Growing up in the small autonomous Republic of Buryatia, she wanted to be like her older sister. She envied her sister for her success going to a university and traveling to cities all over the Soviet Union.
Pozdnyakova enjoyed nothing more than watching her sister train. There was just something there that Tatyana Pozdnyakova knew that she wanted.
When her sister would come home from college, Tatyana would do her best to imitate her and her running style.
Pozdnyakova was very competitive in everything she did. She had a love for all sports.
“I was very energetic and I always wanted to be the best, but I never thought I would be successful at track and field,” Pozdnyakova said.
Once she turned 18, she began to follow in the footsteps of the sister she once really looked up to.
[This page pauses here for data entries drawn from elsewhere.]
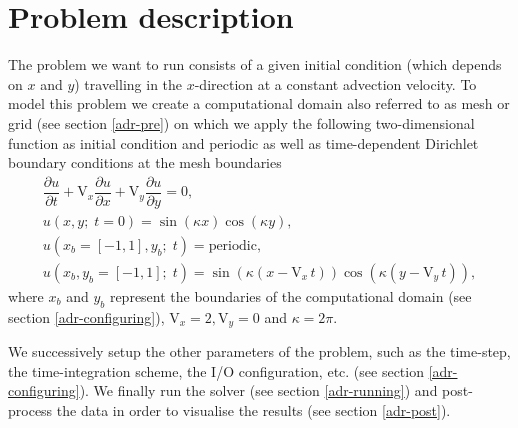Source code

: \section{Problem description}
The problem we want to run consists of a given initial condition (which depends on $x$ and $y$) 
travelling in the $x$-direction at a constant advection velocity. To model this problem we create 
a computational domain also referred to as mesh or grid (see section \ref{adr-pre}) on which we apply 
the following two-dimensional function as initial condition and periodic as well as time-dependent Dirichlet 
boundary conditions at the mesh boundaries
%
\begin{equation}
\begin{array}{l}
\dfrac{\partial u}{\partial t} + \text{V}_{x}\dfrac{\partial u}{\partial x} + \text{V}_{y}\dfrac{\partial u}{\partial y} = 0,\\[1em]
u(x,y;\;t=0) = \sin(\kappa x) \cos(\kappa y),\\[1em]
u(x_{b} = [-1, 1],y_{b};\;t) = \text{periodic},\\[1em]
u(x_{b},y_{b} = [-1, 1];\;t) = \sin(\kappa (x - \text{V}_{x}\,t)) \cos(\kappa (y - \text{V}_{y}\,t)),
\end{array}
\label{eq:advection-2d}
\end{equation}
%
where $x_{b}$ and $y_{b}$ represent the boundaries of the computational domain (see section \ref{adr-configuring}), 
$\text{V}_{x} = 2, \text{V}_{y} = 0$ and $\kappa = 2\pi$.

We successively setup the other parameters of the problem, such as the time-step, the time-integration 
scheme, the I/O configuration, etc. (see section \ref{adr-configuring}). We finally run the solver (see section 
\ref{adr-running}) and post-process the data in order to visualise the results (see section \ref{adr-post}).

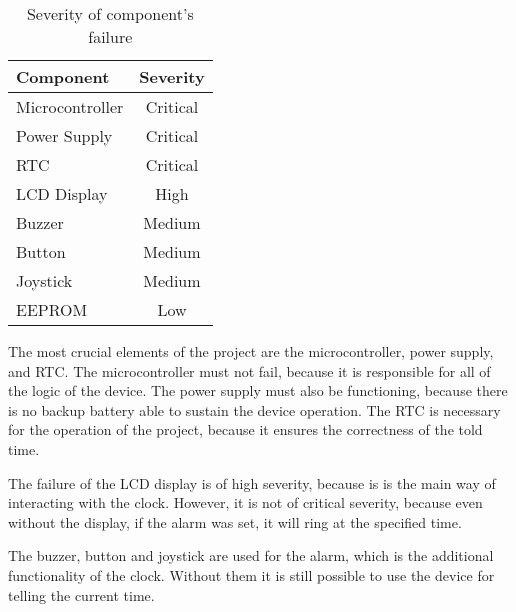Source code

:\documentclass[10pt]{article}
\begin{document}
    \begin{table}[H]\centering
        \newcommand{\critical}{\color{red} Critical}
        \begin{tabular}{|l|c|}
            \hline
            \bf Component   &   \bf Severity                \\\hline
            Microcontroller &   \critical                   \\\hline
            Power Supply    &   \critical\footnotemark      \\\hline
            RTC             &   \critical                   \\\hline
            LCD Display     &   High                        \\\hline
            Buzzer          &   Medium                      \\\hline
            Button          &   Medium                      \\\hline
            Joystick        &   Medium                      \\\hline
            EEPROM          &   Low                         \\\hline
        \end{tabular}
        \caption{Severity of component's failure}
    \end{table}

    The most crucial elements of the project are the microcontroller, power supply, and RTC.
    The microcontroller must not fail, because it is responsible for all of the logic of the device.
    The power supply must also be functioning, because there is no backup battery able to sustain the device operation.
    The RTC is necessary for the operation of the project, because it ensures the correctness of the told time.

    The failure of the LCD display is of high severity, because is is the main way of interacting with the clock.
    However, it is not of critical severity, because even without the display, if the alarm was set, it will ring at the specified time.

    The buzzer, button and joystick are used for the alarm, which is the additional functionality of the clock.
    Without them it is still possible to use the device for telling the current time.
\end{document}
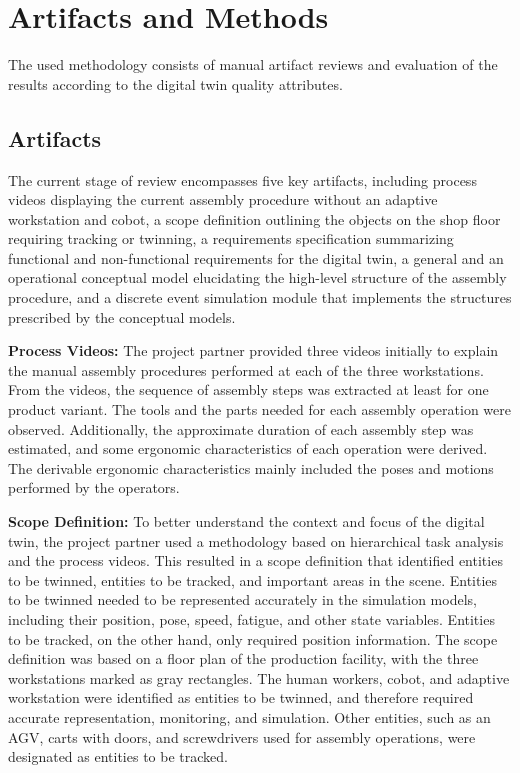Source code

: \documentclass{llncs}
\begin{document}
    \section{Artifacts and Methods}
    The used methodology consists of manual artifact reviews and evaluation of the results according to the digital twin quality attributes.    
    \subsection{Artifacts}\label{section:Artifacts}
    The current stage of review encompasses five key artifacts, including process videos displaying the current assembly procedure without an adaptive workstation and cobot, a scope definition outlining the objects on the shop floor requiring tracking or twinning, a requirements specification summarizing functional and non-functional requirements for the digital twin, a general and an operational conceptual model elucidating the high-level structure of the assembly procedure, 
    and a discrete event simulation module that implements the structures prescribed by the conceptual models.

    \textbf{Process Videos:}
    The project partner provided three videos initially to explain the manual assembly procedures performed at each of the three workstations. From the videos,  
    the sequence of assembly steps was extracted at least for one product variant. The tools and the parts needed for each assembly operation were observed. Additionally, the approximate duration of each assembly step 
    was estimated, and some ergonomic characteristics of each operation were derived. 
    The derivable ergonomic characteristics mainly included the poses and motions performed by the operators.

    \textbf{Scope Definition:}
    To better understand the context and focus of the digital twin, 
    the project partner used a methodology based on hierarchical task analysis and the process videos. 
    This resulted in a scope definition that identified entities to be twinned, entities to be tracked, and important areas in the scene. 
    Entities to be twinned needed to be represented accurately in the simulation models, including their position, pose, speed, fatigue, and other state variables. 
    Entities to be tracked, on the other hand, only required position information. The scope definition was based on a floor plan of the production facility, with the three workstations marked as gray rectangles. 
    The human workers, cobot, and adaptive workstation were identified as entities to be twinned, and therefore required accurate representation, 
    monitoring, and simulation. Other entities, such as an AGV, carts with doors, and screwdrivers used for assembly operations, were designated as entities to be tracked.
\end{document}
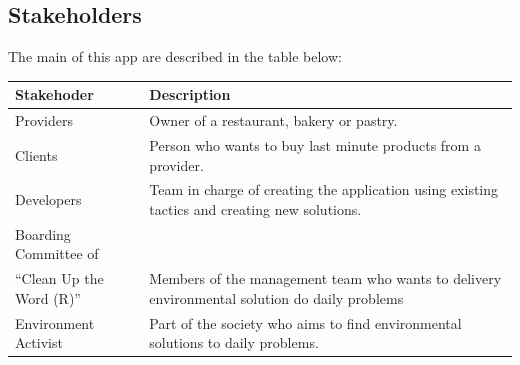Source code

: \subsection{Stakeholders} 

The main  of this app are described in the table below:

\begin{table}[H]
    \begin{tabularx}{\textwidth}{lX}
    \toprule
    Stakehoder & Description   \\
    \midrule
    Providers & Owner of a restaurant, bakery or pastry. \\
    Clients & Person who wants to buy last minute products from a provider. \\
    Developers & Team in charge of creating the application using existing tactics and creating new solutions. \\
    Boarding Committee of \\ ``Clean Up the Word (R)'' & Members of the management team who wants to delivery 
    environmental solution do daily problems \\
    Environment Activist & Part of the society who aims to find environmental solutions to daily problems. \\
    \bottomrule
    \end{tabularx}
\end{table}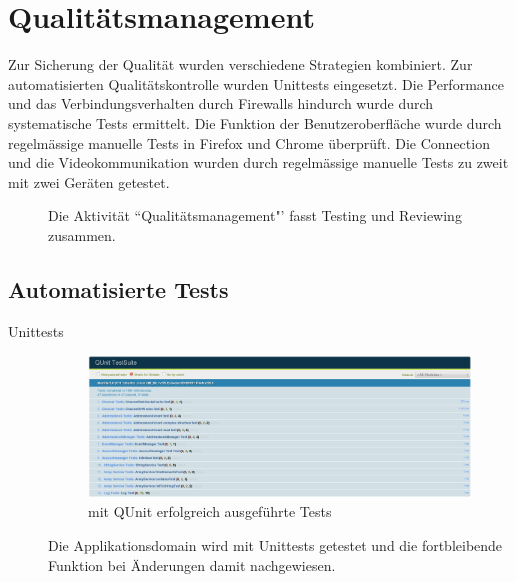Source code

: \chapter{Qualitätsmanagement}
	Zur Sicherung der Qualität wurden verschiedene Strategien kombiniert. Zur automatisierten Qualitätskontrolle wurden Unittests eingesetzt. Die Performance und das Verbindungsverhalten durch Firewalls hindurch wurde durch systematische Tests ermittelt. Die Funktion der Benutzeroberfläche wurde durch regelmässige manuelle Tests in Firefox und Chrome überprüft.
	Die Connection und die Videokommunikation wurden durch regelmässige manuelle Tests zu zweit mit zwei Geräten getestet.
	
	\begin{figure}[H]
		\centering
		{\tiny
		}
		\caption{Die Aktivität ``Qualitätsmanagement"' fasst Testing und Reviewing
		zusammen.}
	\end{figure}

	\section{Automatisierte Tests}
		\begin{description}
			\item[Unittests]		
			\begin{figure}[H]
				\centering
				\includegraphics[width=1\textwidth]{../qualityManagement/unittesting.png}
				\caption{mit QUnit erfolgreich ausgeführte Tests}
				\label{unittests}
			\end{figure}
			Die Applikationsdomain wird mit Unittests getestet und die fortbleibende
			Funktion bei Änderungen damit nachgewiesen.
		\end{description}
		
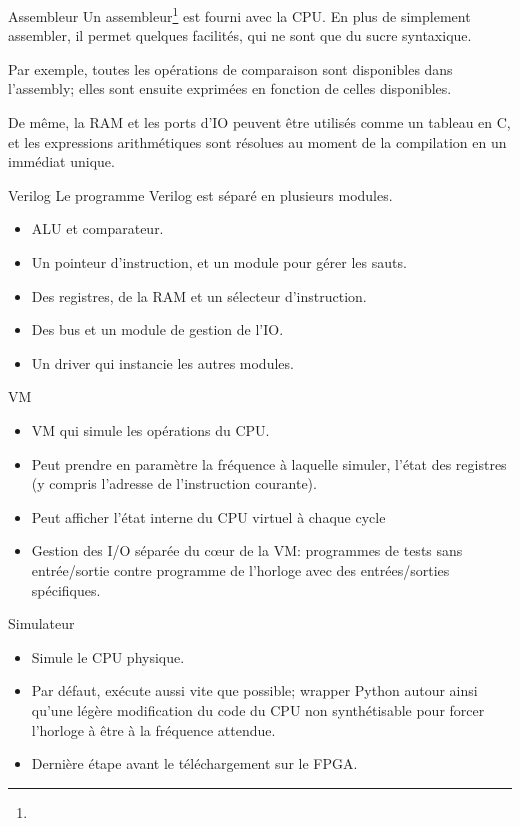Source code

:\documentclass{beamer}
\begin{document}
\begin{frame}{Assembleur}
  Un assembleur\footnote{} est fourni avec la CPU. En plus
  de simplement assembler, il permet quelques facilités, qui ne sont
  que du sucre syntaxique.\par
  \pause
  Par exemple, toutes les opérations de comparaison sont disponibles
  dans l'assembly; elles sont ensuite exprimées en fonction de celles
  disponibles.\par
  \pause
  De même, la RAM et les ports d'IO peuvent être utilisés comme un
  tableau en C, et les expressions arithmétiques sont résolues au
  moment de la compilation en un immédiat unique.
\end{frame}

\begin{frame}{Verilog}
  Le programme Verilog est séparé en plusieurs modules.
  \begin{itemize}
  \item ALU et comparateur.
    \pause
  \item Un pointeur d'instruction, et un module pour gérer les sauts.
    \pause
  \item Des registres, de la RAM et un sélecteur d'instruction.
    \pause
  \item Des bus et un module de gestion de l'IO.
    \pause
  \item Un driver qui instancie les autres modules.
  \end{itemize}
\end{frame}

\begin{frame}{VM}
  \begin{itemize}
  \item VM qui simule les opérations du CPU.
    \pause
  \item Peut prendre en paramètre la fréquence à laquelle simuler,
    l'état des registres (y compris l'adresse de l'instruction
    courante).
    \pause
  \item Peut afficher l'état interne du CPU virtuel à chaque cycle
    \pause
  \item Gestion des I/O séparée du c\oe{}ur de la VM: programmes de
    tests sans entrée/sortie contre programme de l'horloge avec des
    entrées/sorties spécifiques.
  \end{itemize}
\end{frame}

\begin{frame}{Simulateur}
  \begin{itemize}
  \item Simule le CPU physique.
    \pause
  \item Par défaut, exécute aussi vite que possible; wrapper Python
    autour ainsi qu'une légère modification du code du CPU non
    synthétisable pour forcer l'horloge à être à la fréquence attendue.
    \pause
  \item Dernière étape avant le téléchargement sur le FPGA.
  \end{itemize}
\end{frame}
\end{document}
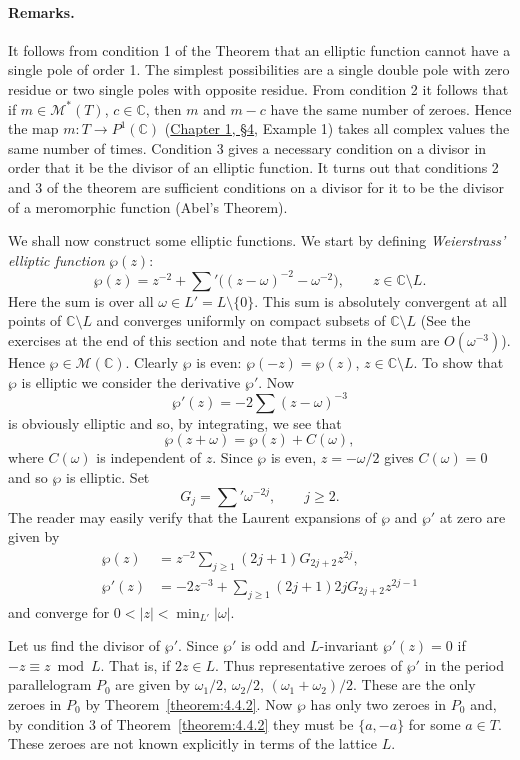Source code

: \paragraph*{Remarks.} It follows from condition 1 of the Theorem that an elliptic function cannot have a single pole of order 1. The simplest possibilities are a single double pole with zero residue or two single poles with opposite residue. From condition 2 it follows that if $m\in\mathcal M^*(T)$, $c\in\mathbb C$, then $m$ and $m-c$ have the same number of zeroes. Hence the map $m:T\longrightarrow P^1(\mathbb C)$ (\hyperref[sec:1:4]{Chapter 1, \S4}, Example 1) takes all complex values the same number of times. Condition 3 gives a necessary condition on a divisor in order that it be the divisor of an elliptic function. It turns out that conditions 2 and 3 of the theorem are sufficient conditions on a divisor for it to be the divisor of a meromorphic function (Abel's Theorem).

We shall now construct some elliptic functions. We start by defining \emph{Weierstrass' elliptic function} $\wp(z)$:
\[
\wp(z)=z^{-2}+\sum{}'\big((z-\omega)^{-2}-\omega^{-2}\big),\qquad z\in\mathbb C\setminus L.
\]
Here the sum is over all $\omega\in L'=L\setminus\{0\}$. This sum is absolutely convergent at all points of $\mathbb C\setminus L$ and converges uniformly on compact subsets of $\mathbb C\setminus L$ (See the exercises at the end of this section and note that terms in the sum are $O(\omega^{-3})$). Hence $\wp\in\mathcal M(\mathbb C)$. Clearly $\wp$ is even: $\wp(-z)=\wp(z)$, $z\in\mathbb C\setminus L$. To show that $\wp$ is elliptic we consider the derivative $\wp'$. Now
\[
\wp'(z)=-2\sum(z-\omega)^{-3}
\]
is obviously elliptic and so, by integrating, we see that
\[
\wp(z+\omega)=\wp(z)+C(\omega),
\]
where $C(\omega)$ is independent of $z$. Since $\wp$ is even, $z=-\omega/2$ gives $C(\omega)=0$ and so $\wp$ is elliptic. Set
\[
G_j=\sum{}'\omega^{-2j},\qquad j\geq2.
\]
The reader may easily verify that the Laurent expansions of $\wp$ and $\wp'$ at zero are given by
\[
\begin{aligned}
\wp(z)&=z^{-2}\sum_{j\geq1}(2j+1)G_{2j+2}z^{2j},\\
\wp'(z)&=-2z^{-3}+\sum_{j\geq1}(2j+1)2jG_{2j+2}z^{2j-1}
\end{aligned}
\]
and converge for $0<|z|<\min_{L'}|\omega|$.

Let us find the divisor of $\wp'$. Since $\wp'$ is odd and $L$-invariant $\wp'(z)=0$ if $-z\equiv z\bmod L$. That is, if $2z\in L$. Thus representative zeroes of $\wp'$ in the period parallelogram $P_0$ are given by $\omega_1/2$, $\omega_2/2$, $(\omega_1+\omega_2)/2$. These are the only zeroes in $P_0$ by Theorem~\ref{theorem:4.4.2}. Now $\wp$ has only two zeroes in $P_0$ and, by condition 3 of Theorem~\ref{theorem:4.4.2} they must be $\{a,-a\}$ for some $a\in T$. These zeroes are not known explicitly in terms of the lattice $L$.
Pozdnyakova began to run when she started college.
While running was something fairly new for her, she was very successful at it.
She was a mainstay on the Soviet team for 11 years from 1980 — 1991.
At the IAAF World Cross Country Championships during the period of 1981 through 1985, Tatyana was part of two Gold Medal teams, 1981 and 1982, and also was part of two Silver Medal teams, 1983 and 1985.
To add to those accomplishments she is also a seven-time Soviet Union champion.
“When you become the Champion of the Soviet Union, especially in those times, it was very honored and prestigious,” she said. “When you succeeded it was inexpressible happiness.”
Pozdnyakova has performed on some of the biggest stages in the world, including the World Cup, World Championships, Championships of Europe and has qualified for the Olympics on four different occasions.
She never did get to chance to run in the Olympics even though she has qualified and had results that matched those considered world-class.
Once the Soviet Union disintegrated in 1991, she had a stint with the Ukraine national team and also started to focus on long distance running.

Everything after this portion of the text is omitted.